Strategic Mobilisation Ghana Limited (SML) has officially petitioned President John Dramani Mahama to reconsider the government’s decision to terminate its revenue assurance contract with the Ghana Revenue Authority (GRA). The company maintains that it acted lawfully, transparently, and in the best interest of the state.
The petition comes in the wake of a report by the Office of the Special Prosecutor (OSP), which described the SML-GRA contract as irregular and alleged that the deal cost the nation GH¢2.6 billion and US$173 million. Following the report, President Mahama ordered the cancellation of all related contracts.
However, SML has firmly denied the allegations, calling the OSP’s conclusions “misinformed, speculative, and prejudicial.”
Addressing the media on Friday, November 7, SML’s legal representative, Cephas Boyuoh, confirmed that a comprehensive response had been submitted to the President and the Attorney General.
“We presented documentary evidence addressing every point raised by the OSP and provided clarity on the true nature of the agreement between the Ministry of Finance, GRA, and SML,” he explained. “We are confident that upon review, the President and the Attorney General will appreciate the facts and make a fair, independent decision.”

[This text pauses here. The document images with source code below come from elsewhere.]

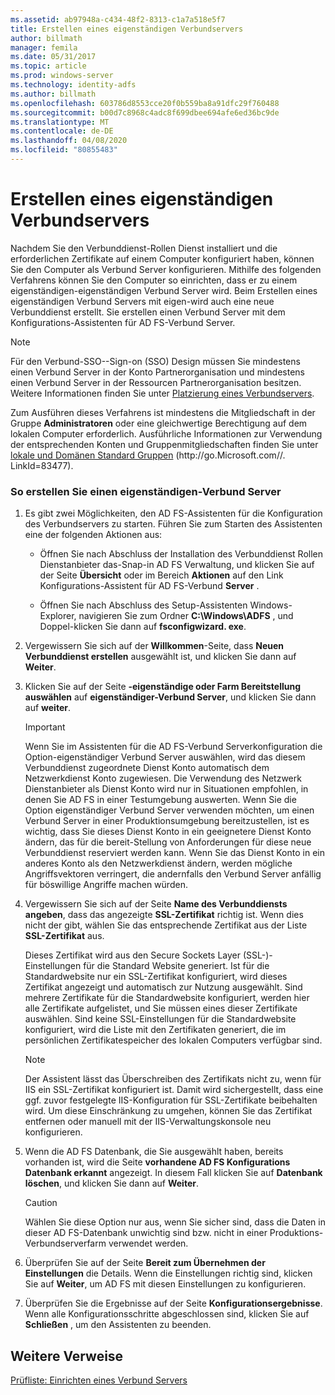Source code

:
 ```yaml
---
ms.assetid: ab97948a-c434-48f2-8313-c1a7a518e5f7
title: Erstellen eines eigenständigen Verbundservers
author: billmath
manager: femila
ms.date: 05/31/2017
ms.topic: article
ms.prod: windows-server
ms.technology: identity-adfs
ms.author: billmath
ms.openlocfilehash: 603786d8553cce20f0b559ba8a91dfc29f760488
ms.sourcegitcommit: b00d7c8968c4adc8f699dbee694afe6ed36bc9de
ms.translationtype: MT
ms.contentlocale: de-DE
ms.lasthandoff: 04/08/2020
ms.locfileid: "80855483"
---
```

# <a name="create-a-stand-alone-federation-server"></a>Erstellen eines eigenständigen Verbundservers

Nachdem Sie den Verbunddienst-Rollen Dienst installiert und die erforderlichen Zertifikate auf einem Computer konfiguriert haben, können Sie den Computer als Verbund Server konfigurieren. Mithilfe des folgenden Verfahrens können Sie den Computer so einrichten, dass er zu einem eigenständigen\-eigenständigen Verbund Server wird. Beim Erstellen eines eigenständigen Verbund Servers mit eigen\-wird auch eine neue Verbunddienst erstellt. Sie erstellen einen Verbund Server mit dem Konfigurations-Assistenten für AD FS-Verbund Server.  
  
> [!NOTE]  
> Für den Verbund-SSO-\-Sign\-on \(SSO\) Design müssen Sie mindestens einen Verbund Server in der Konto Partnerorganisation und mindestens einen Verbund Server in der Ressourcen Partnerorganisation besitzen. Weitere Informationen finden Sie unter [Platzierung eines Verbundservers](https://technet.microsoft.com/library/dd807127.aspx).  
  
Zum Ausführen dieses Verfahrens ist mindestens die Mitgliedschaft in der Gruppe **Administratoren** oder eine gleichwertige Berechtigung auf dem lokalen Computer erforderlich.  Ausführliche Informationen zur Verwendung der entsprechenden Konten und Gruppenmitgliedschaften finden Sie unter [lokale und Domänen Standard Gruppen](https://go.microsoft.com/fwlink/?LinkId=83477) \(http:\/\/go.Microsoft.com\/\/. LinkId\=83477\).   
  
### <a name="to-create-a-stand-alone-federation-server"></a>So erstellen Sie einen eigenständigen\-Verbund Server  
  
1.  Es gibt zwei Möglichkeiten, den AD FS-Assistenten für die Konfiguration des Verbundservers zu starten. Führen Sie zum Starten des Assistenten eine der folgenden Aktionen aus:  
  
    -   Öffnen Sie nach Abschluss der Installation des Verbunddienst Rollen Dienstanbieter das\-Snap-in AD FS Verwaltung, und klicken Sie auf der Seite **Übersicht** oder im Bereich **Aktionen** auf den Link Konfigurations-Assistent für AD FS-Verbund **Server** .  
  
    -   Öffnen Sie nach Abschluss des Setup-Assistenten Windows-Explorer, navigieren Sie zum Ordner **C:\\Windows\\ADFS** , und Doppel\-klicken Sie dann auf **fsconfigwizard. exe**.  
  
2.  Vergewissern Sie sich auf der **Willkommen**-Seite, dass **Neuen Verbunddienst erstellen** ausgewählt ist, und klicken Sie dann auf **Weiter**.  
  
3.  Klicken Sie auf der Seite **\-eigenständige oder Farm Bereitstellung auswählen** auf **eigenständiger\-Verbund Server**, und klicken Sie dann auf **weiter**.  
  
    > [!IMPORTANT]  
    > Wenn Sie im Assistenten für die AD FS-Verbund Serverkonfiguration die Option\-eigenständiger Verbund Server auswählen, wird das diesem Verbunddienst zugeordnete Dienst Konto automatisch dem Netzwerkdienst Konto zugewiesen. Die Verwendung des Netzwerk Dienstanbieter als Dienst Konto wird nur in Situationen empfohlen, in denen Sie AD FS in einer Testumgebung auswerten. Wenn Sie die Option eigenständiger Verbund Server verwenden möchten, um einen Verbund Server in einer Produktionsumgebung bereitzustellen, ist es wichtig, dass Sie dieses Dienst Konto in ein geeignetere Dienst Konto ändern, das für die bereit\-Stellung von Anforderungen für diese neue Verbunddienst reserviert werden kann. Wenn Sie das Dienst Konto in ein anderes Konto als den Netzwerkdienst ändern, werden mögliche Angriffsvektoren verringert, die andernfalls den Verbund Server anfällig für böswillige Angriffe machen würden.  
  
4.  Vergewissern Sie sich auf der Seite **Name des Verbunddiensts angeben**, dass das angezeigte **SSL-Zertifikat** richtig ist. Wenn dies nicht der gibt, wählen Sie das entsprechende Zertifikat aus der Liste **SSL-Zertifikat** aus.  
  
    Dieses Zertifikat wird aus den Secure Sockets Layer \(SSL-\)-Einstellungen für die Standard Website generiert. Ist für die Standardwebsite nur ein SSL-Zertifikat konfiguriert, wird dieses Zertifikat angezeigt und automatisch zur Nutzung ausgewählt. Sind mehrere Zertifikate für die Standardwebsite konfiguriert, werden hier alle Zertifikate aufgelistet, und Sie müssen eines dieser Zertifikate auswählen. Sind keine SSL-Einstellungen für die Standardwebsite konfiguriert, wird die Liste mit den Zertifikaten generiert, die im persönlichen Zertifikatespeicher des lokalen Computers verfügbar sind.  
  
    > [!NOTE]  
    > Der Assistent lässt das Überschreiben des Zertifikats nicht zu, wenn für IIS ein SSL-Zertifikat konfiguriert ist. Damit wird sichergestellt, dass eine ggf. zuvor festgelegte IIS-Konfiguration für SSL-Zertifikate beibehalten wird. Um diese Einschränkung zu umgehen, können Sie das Zertifikat entfernen oder manuell mit der IIS-Verwaltungskonsole neu konfigurieren.  
  
5.  Wenn die AD FS Datenbank, die Sie ausgewählt haben, bereits vorhanden ist, wird die Seite **vorhandene AD FS Konfigurations Datenbank erkannt** angezeigt. In diesem Fall klicken Sie auf **Datenbank löschen**, und klicken Sie dann auf **Weiter**.  
  
    > [!CAUTION]  
    > Wählen Sie diese Option nur aus, wenn Sie sicher sind, dass die Daten in dieser AD FS-Datenbank unwichtig sind bzw. nicht in einer Produktions-Verbundserverfarm verwendet werden.  
  
6.  Überprüfen Sie auf der Seite **Bereit zum Übernehmen der Einstellungen** die Details. Wenn die Einstellungen richtig sind, klicken Sie auf **Weiter**, um AD FS mit diesen Einstellungen zu konfigurieren.  
  
7.  Überprüfen Sie die Ergebnisse auf der Seite **Konfigurationsergebnisse**. Wenn alle Konfigurationsschritte abgeschlossen sind, klicken Sie auf **Schließen** , um den Assistenten zu beenden.  
  
## <a name="additional-references"></a>Weitere Verweise  
[Prüfliste: Einrichten eines Verbund Servers](Checklist--Setting-Up-a-Federation-Server.md)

According to SML, the company fully financed its operations without government support and has consistently complied with all regulatory and technical standards. It further stated that it has maintained close collaboration with key state agencies, including the GRA, National Petroleum Authority (NPA), and Ghana Standards Authority (GSA), to ensure transparency and accountability.
SML expressed optimism that the review process will restore public confidence and reaffirm its contribution to Ghana’s revenue mobilisation efforts.